▸ Prompt:
Go through the records and report each line in which the word "section" occurs.

▸ The data:
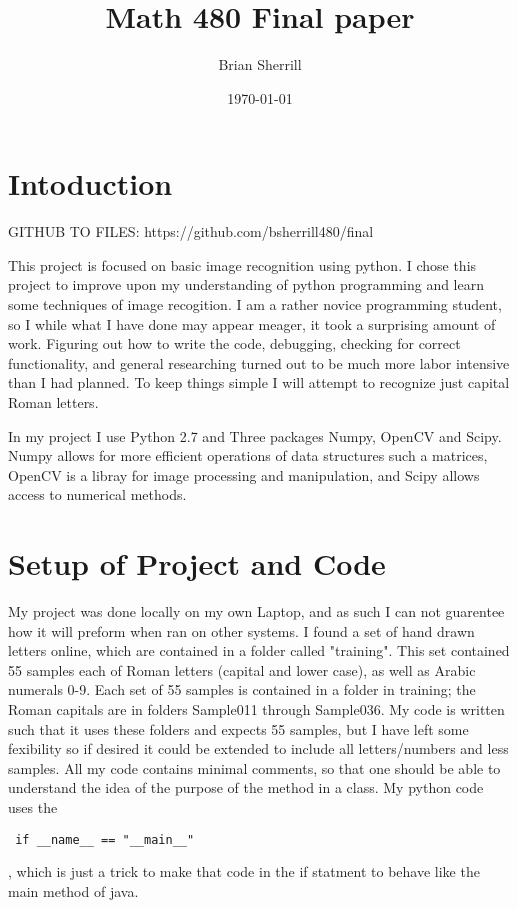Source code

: \documentclass[a4paper]{article}
\title{Math 480 Final paper}
\author{Brian Sherrill}
\date{\today}
\begin{document}
\maketitle

\section*{Intoduction}
GITHUB TO FILES: https://github.com/bsherrill480/final

This project is focused on basic image recognition using python. I chose this project to improve upon my understanding of python programming and learn some techniques of image recogition. I am a rather novice programming student, so I while what I have done may appear meager, it took a surprising amount of work. Figuring out how to write the code, debugging, checking for correct functionality, and general researching turned out to be much more labor intensive than I had planned. To keep things simple I will attempt to recognize just capital Roman letters.

In my project I use Python 2.7 and Three packages Numpy, OpenCV and Scipy. Numpy allows for more efficient operations of data structures such a matrices, OpenCV is a libray for image processing and manipulation, and Scipy allows access to numerical methods. 
\newpage
\tableofcontents
\newpage

\section{Setup of Project and Code}

My project was done locally on my own Laptop, and as such I can not guarentee how it will preform when ran on other systems. I found a set of hand drawn letters online, which are contained in a folder called "training". This set contained 55 samples each of Roman letters (capital and lower case), as well as Arabic numerals 0-9. Each set of 55 samples is contained in a folder in training; the Roman capitals are in folders Sample011 through Sample036. My code is written such that it uses these folders and expects 55 samples, but I have left some fexibility so if desired it could be extended to include all letters/numbers and less samples. All my code contains minimal comments, so that one should be able to understand the idea of the purpose of the method in a class. My python code uses the \begin{verbatim} if __name__ == "__main__"\end{verbatim}, 
which is just a trick to make that code in the if statment to behave like the main method of java.
\end{document}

▸ Answer to this problem:
\section*{Intoduction}
\section{Setup of Project and Code}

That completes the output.